• [WORK INSTRUCTION]:
Look below for the line with "## 🎁 Show Your Support", then give it again exactly, along with every line that comes after it, the final line included.
[Opening PROVIDED DATA section]
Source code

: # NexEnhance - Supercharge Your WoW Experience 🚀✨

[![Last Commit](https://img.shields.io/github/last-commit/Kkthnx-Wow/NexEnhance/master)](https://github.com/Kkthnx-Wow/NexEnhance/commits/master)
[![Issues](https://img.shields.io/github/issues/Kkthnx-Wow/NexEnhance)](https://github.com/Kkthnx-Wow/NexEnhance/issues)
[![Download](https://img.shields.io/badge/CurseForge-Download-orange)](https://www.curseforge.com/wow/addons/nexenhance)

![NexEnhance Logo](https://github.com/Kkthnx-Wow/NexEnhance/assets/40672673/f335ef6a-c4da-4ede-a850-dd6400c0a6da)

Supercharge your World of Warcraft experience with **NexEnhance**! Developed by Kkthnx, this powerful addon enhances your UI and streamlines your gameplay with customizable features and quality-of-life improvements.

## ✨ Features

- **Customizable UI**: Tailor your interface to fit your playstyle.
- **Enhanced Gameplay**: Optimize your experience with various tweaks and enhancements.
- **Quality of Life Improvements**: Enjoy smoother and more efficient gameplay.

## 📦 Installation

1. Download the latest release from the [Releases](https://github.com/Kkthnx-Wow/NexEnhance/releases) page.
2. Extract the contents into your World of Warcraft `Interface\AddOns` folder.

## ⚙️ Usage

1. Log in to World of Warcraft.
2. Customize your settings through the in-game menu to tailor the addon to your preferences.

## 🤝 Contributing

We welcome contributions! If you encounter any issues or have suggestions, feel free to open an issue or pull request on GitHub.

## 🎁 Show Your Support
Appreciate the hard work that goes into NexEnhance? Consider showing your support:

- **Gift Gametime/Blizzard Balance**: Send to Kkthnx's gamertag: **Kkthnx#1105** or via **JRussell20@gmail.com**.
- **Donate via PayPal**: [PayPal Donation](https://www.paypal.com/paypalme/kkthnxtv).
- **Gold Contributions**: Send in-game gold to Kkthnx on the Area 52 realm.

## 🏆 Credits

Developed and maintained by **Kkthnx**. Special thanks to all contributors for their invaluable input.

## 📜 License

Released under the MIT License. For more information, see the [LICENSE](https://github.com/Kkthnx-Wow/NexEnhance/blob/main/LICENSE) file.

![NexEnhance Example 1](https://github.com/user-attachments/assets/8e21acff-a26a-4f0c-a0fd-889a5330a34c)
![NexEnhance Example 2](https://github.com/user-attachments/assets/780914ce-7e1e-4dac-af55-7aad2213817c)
[Closing PROVIDED DATA section]
• [WRITTEN RESPONSE]:
## 🎁 Show Your Support
Appreciate the hard work that goes into NexEnhance? Consider showing your support:

- **Gift Gametime/Blizzard Balance**: Send to Kkthnx's gamertag: **Kkthnx#1105** or via **JRussell20@gmail.com**.
- **Donate via PayPal**: [PayPal Donation](https://www.paypal.com/paypalme/kkthnxtv).
- **Gold Contributions**: Send in-game gold to Kkthnx on the Area 52 realm.

## 🏆 Credits

Developed and maintained by **Kkthnx**. Special thanks to all contributors for their invaluable input.

## 📜 License

Released under the MIT License. For more information, see the [LICENSE](https://github.com/Kkthnx-Wow/NexEnhance/blob/main/LICENSE) file.

![NexEnhance Example 1](https://github.com/user-attachments/assets/8e21acff-a26a-4f0c-a0fd-889a5330a34c)
![NexEnhance Example 2](https://github.com/user-attachments/assets/780914ce-7e1e-4dac-af55-7aad2213817c)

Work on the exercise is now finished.